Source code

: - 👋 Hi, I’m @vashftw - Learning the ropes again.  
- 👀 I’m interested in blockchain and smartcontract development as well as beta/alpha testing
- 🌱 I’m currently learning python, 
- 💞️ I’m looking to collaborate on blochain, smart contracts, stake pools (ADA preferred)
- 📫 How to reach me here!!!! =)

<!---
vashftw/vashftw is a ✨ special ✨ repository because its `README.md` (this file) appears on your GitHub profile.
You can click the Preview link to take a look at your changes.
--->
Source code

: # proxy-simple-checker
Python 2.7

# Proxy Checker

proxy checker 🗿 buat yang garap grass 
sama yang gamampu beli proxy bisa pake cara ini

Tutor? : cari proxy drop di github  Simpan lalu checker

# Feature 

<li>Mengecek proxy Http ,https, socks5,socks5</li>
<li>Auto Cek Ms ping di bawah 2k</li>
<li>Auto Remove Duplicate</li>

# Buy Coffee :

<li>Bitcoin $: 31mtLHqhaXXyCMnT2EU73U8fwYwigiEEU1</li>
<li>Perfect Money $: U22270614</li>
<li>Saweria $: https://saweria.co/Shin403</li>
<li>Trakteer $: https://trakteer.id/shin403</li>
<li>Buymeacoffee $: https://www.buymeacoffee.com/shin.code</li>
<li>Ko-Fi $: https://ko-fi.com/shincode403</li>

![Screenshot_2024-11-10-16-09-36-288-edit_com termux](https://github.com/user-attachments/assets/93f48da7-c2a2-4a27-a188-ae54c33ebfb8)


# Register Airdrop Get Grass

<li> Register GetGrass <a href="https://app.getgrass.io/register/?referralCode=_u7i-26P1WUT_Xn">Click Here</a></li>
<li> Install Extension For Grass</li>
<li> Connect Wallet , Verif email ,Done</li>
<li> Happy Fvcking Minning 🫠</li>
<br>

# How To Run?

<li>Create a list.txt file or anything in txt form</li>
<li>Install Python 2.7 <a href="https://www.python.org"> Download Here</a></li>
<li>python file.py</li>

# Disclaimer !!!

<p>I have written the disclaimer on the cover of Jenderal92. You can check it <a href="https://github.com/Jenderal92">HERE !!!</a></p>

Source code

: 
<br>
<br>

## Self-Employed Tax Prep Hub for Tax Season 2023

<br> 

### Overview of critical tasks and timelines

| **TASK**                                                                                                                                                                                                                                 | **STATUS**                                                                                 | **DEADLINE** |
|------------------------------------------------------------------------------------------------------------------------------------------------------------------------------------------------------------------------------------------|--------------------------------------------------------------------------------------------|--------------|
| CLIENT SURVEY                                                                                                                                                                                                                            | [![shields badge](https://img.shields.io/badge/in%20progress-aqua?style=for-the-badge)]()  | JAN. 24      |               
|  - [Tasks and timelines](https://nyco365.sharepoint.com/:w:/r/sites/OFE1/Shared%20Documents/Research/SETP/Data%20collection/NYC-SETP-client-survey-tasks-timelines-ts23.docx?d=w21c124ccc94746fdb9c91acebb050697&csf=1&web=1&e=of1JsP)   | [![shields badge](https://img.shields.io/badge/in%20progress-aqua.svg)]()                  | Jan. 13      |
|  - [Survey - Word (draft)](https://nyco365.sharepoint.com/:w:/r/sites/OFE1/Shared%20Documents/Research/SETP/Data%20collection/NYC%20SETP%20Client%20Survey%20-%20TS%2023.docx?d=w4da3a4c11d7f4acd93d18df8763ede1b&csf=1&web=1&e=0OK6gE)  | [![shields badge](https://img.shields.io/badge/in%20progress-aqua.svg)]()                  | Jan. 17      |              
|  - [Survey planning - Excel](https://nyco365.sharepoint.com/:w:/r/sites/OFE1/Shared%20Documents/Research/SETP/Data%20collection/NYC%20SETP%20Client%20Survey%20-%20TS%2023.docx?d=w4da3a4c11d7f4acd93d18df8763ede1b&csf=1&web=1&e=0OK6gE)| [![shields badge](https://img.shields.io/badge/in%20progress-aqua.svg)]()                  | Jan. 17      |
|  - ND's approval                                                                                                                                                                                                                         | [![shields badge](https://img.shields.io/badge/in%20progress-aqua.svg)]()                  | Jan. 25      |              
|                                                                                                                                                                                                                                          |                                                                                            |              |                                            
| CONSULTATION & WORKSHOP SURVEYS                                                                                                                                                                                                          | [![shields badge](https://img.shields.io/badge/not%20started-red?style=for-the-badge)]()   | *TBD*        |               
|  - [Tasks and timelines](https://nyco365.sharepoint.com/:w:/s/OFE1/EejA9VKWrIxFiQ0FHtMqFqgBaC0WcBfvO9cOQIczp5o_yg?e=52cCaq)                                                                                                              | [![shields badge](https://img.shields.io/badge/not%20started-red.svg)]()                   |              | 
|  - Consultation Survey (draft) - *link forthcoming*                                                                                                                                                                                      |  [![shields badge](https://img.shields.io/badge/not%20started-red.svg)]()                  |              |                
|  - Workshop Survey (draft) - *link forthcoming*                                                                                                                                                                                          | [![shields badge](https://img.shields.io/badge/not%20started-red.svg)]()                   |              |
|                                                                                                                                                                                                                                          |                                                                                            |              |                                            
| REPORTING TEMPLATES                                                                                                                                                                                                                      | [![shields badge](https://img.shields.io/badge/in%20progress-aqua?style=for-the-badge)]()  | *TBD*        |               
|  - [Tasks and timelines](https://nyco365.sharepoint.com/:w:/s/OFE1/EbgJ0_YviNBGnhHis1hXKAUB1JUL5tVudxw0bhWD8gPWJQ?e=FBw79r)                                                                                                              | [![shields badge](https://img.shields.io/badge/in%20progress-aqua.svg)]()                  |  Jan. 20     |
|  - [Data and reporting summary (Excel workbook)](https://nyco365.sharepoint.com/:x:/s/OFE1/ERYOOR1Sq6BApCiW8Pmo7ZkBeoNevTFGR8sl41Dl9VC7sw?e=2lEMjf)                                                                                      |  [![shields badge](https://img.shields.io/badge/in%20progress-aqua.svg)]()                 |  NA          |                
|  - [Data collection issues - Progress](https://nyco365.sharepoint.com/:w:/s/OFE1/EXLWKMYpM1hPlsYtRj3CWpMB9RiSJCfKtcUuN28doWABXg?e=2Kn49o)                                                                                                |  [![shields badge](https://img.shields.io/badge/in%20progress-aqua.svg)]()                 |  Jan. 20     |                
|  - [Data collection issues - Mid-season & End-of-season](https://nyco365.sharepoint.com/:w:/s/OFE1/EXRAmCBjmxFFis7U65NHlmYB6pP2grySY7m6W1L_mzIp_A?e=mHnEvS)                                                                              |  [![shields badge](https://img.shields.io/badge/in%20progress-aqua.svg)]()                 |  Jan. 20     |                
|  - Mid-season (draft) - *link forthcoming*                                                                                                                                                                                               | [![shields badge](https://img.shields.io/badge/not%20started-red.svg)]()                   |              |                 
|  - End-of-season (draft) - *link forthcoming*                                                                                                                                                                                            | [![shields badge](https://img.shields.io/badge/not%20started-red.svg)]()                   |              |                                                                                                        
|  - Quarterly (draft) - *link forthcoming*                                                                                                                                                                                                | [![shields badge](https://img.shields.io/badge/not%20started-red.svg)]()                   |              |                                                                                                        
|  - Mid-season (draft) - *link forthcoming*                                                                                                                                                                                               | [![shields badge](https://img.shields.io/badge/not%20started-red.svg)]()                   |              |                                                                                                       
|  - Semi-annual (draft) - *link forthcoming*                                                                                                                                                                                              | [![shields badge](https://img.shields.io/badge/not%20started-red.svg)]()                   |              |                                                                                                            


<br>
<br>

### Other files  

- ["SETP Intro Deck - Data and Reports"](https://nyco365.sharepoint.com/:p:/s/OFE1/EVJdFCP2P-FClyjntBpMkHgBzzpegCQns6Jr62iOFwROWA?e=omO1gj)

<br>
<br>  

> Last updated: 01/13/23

■ ■ ■ ■

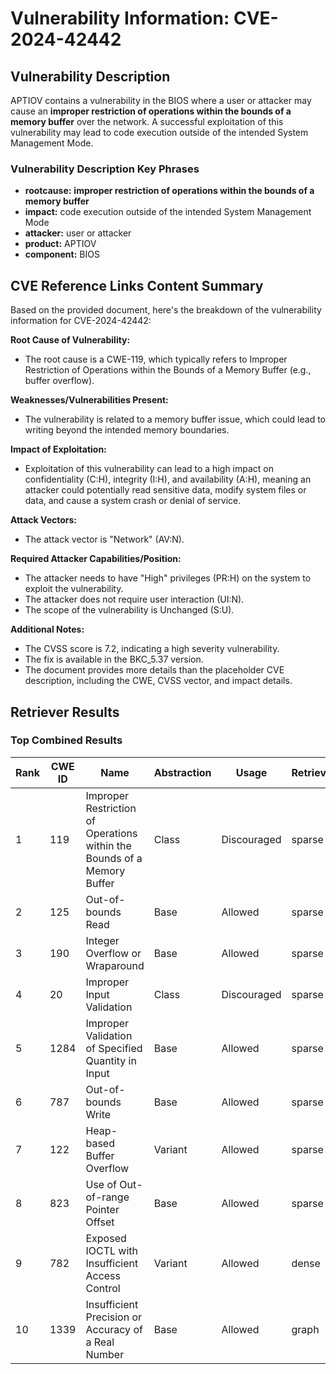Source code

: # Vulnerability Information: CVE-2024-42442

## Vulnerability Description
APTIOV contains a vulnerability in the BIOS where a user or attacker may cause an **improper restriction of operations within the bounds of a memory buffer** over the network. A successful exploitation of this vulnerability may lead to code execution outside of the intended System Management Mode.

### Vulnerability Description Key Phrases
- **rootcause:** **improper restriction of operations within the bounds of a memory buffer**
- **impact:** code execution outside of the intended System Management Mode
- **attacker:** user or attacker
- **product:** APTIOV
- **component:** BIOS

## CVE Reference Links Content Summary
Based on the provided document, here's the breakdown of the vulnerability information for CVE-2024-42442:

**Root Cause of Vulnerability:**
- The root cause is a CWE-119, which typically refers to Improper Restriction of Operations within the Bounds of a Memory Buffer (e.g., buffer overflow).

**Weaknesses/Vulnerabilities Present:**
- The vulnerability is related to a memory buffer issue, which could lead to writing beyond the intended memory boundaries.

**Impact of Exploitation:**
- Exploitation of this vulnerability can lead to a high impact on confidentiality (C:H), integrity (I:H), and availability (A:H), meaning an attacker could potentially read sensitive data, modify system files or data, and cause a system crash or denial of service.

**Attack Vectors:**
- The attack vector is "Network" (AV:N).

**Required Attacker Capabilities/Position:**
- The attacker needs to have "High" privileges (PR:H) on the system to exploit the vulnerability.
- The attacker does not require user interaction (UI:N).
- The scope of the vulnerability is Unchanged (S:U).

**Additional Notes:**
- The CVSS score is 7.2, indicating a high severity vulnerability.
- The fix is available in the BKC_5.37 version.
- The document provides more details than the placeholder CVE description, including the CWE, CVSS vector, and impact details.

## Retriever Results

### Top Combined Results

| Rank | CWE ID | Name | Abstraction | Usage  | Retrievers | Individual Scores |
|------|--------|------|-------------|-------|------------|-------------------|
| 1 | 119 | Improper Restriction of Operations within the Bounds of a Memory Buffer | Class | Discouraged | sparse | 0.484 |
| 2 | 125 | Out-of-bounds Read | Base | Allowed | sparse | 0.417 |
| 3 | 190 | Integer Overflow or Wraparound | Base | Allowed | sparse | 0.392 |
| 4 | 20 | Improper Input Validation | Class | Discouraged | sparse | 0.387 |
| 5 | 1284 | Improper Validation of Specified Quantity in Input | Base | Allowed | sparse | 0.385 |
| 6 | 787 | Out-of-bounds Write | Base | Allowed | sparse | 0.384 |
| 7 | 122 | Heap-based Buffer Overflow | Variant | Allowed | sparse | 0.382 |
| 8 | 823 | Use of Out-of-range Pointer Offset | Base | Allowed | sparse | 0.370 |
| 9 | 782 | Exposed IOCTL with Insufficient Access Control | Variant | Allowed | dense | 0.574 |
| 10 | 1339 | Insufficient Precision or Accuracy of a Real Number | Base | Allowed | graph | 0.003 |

■ ■ ■ ■

For this listing, copy out every line that includes the word "which".

** Result of this task **
- The root cause is a CWE-119, which typically refers to Improper Restriction of Operations within the Bounds of a Memory Buffer (e.g., buffer overflow).
- The vulnerability is related to a memory buffer issue, which could lead to writing beyond the intended memory boundaries.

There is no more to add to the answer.